AVAILABLE DATA section start

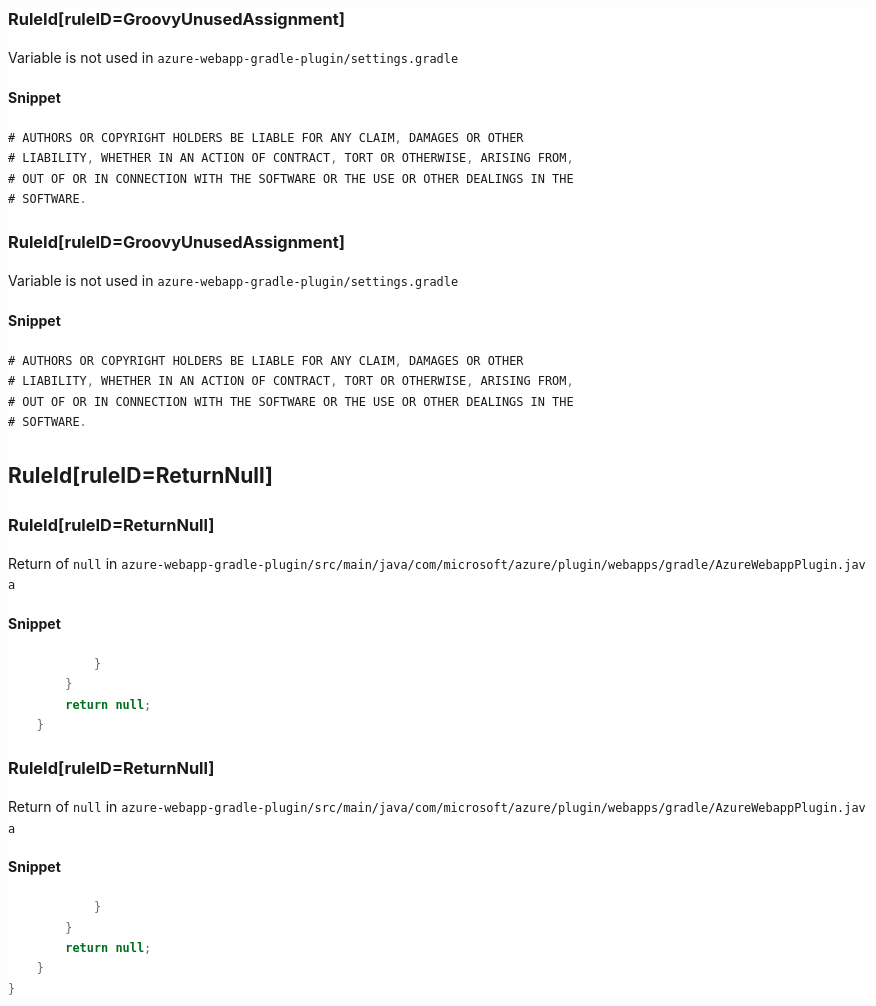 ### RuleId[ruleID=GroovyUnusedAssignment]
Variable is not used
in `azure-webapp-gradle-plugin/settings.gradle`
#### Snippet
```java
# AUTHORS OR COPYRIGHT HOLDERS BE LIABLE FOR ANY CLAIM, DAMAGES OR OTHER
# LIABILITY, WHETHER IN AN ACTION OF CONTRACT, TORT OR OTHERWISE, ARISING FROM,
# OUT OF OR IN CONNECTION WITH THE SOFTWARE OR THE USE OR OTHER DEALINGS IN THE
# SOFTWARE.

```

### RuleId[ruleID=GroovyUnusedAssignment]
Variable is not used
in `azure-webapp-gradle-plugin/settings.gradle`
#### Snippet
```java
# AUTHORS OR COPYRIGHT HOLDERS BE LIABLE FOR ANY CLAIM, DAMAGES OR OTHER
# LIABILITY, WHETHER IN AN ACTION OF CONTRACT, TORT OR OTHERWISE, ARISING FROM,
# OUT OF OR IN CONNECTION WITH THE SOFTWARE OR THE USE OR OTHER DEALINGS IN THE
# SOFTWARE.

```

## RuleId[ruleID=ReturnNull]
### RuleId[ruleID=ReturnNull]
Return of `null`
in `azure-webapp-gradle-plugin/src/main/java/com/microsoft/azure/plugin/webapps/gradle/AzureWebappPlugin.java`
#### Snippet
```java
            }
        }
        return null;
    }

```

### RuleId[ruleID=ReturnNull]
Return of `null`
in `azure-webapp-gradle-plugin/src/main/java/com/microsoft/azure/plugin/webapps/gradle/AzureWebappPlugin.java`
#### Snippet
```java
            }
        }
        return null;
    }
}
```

AVAILABLE DATA section end

YOUR ASSIGNMENT: Nothing but the pictures is to be left out; the rest of the listing should be copied exactly.

PROBLEM SOLUTION:
 ### RuleId[ruleID=GroovyUnusedAssignment]
Variable is not used
in `azure-webapp-gradle-plugin/settings.gradle`
#### Snippet
```java
# AUTHORS OR COPYRIGHT HOLDERS BE LIABLE FOR ANY CLAIM, DAMAGES OR OTHER
# LIABILITY, WHETHER IN AN ACTION OF CONTRACT, TORT OR OTHERWISE, ARISING FROM,
# OUT OF OR IN CONNECTION WITH THE SOFTWARE OR THE USE OR OTHER DEALINGS IN THE
# SOFTWARE.

```

### RuleId[ruleID=GroovyUnusedAssignment]
Variable is not used
in `azure-webapp-gradle-plugin/settings.gradle`
#### Snippet
```java
# AUTHORS OR COPYRIGHT HOLDERS BE LIABLE FOR ANY CLAIM, DAMAGES OR OTHER
# LIABILITY, WHETHER IN AN ACTION OF CONTRACT, TORT OR OTHERWISE, ARISING FROM,
# OUT OF OR IN CONNECTION WITH THE SOFTWARE OR THE USE OR OTHER DEALINGS IN THE
# SOFTWARE.

```

## RuleId[ruleID=ReturnNull]
### RuleId[ruleID=ReturnNull]
Return of `null`
in `azure-webapp-gradle-plugin/src/main/java/com/microsoft/azure/plugin/webapps/gradle/AzureWebappPlugin.java`
#### Snippet
```java
            }
        }
        return null;
    }

```

### RuleId[ruleID=ReturnNull]
Return of `null`
in `azure-webapp-gradle-plugin/src/main/java/com/microsoft/azure/plugin/webapps/gradle/AzureWebappPlugin.java`
#### Snippet
```java
            }
        }
        return null;
    }
}
```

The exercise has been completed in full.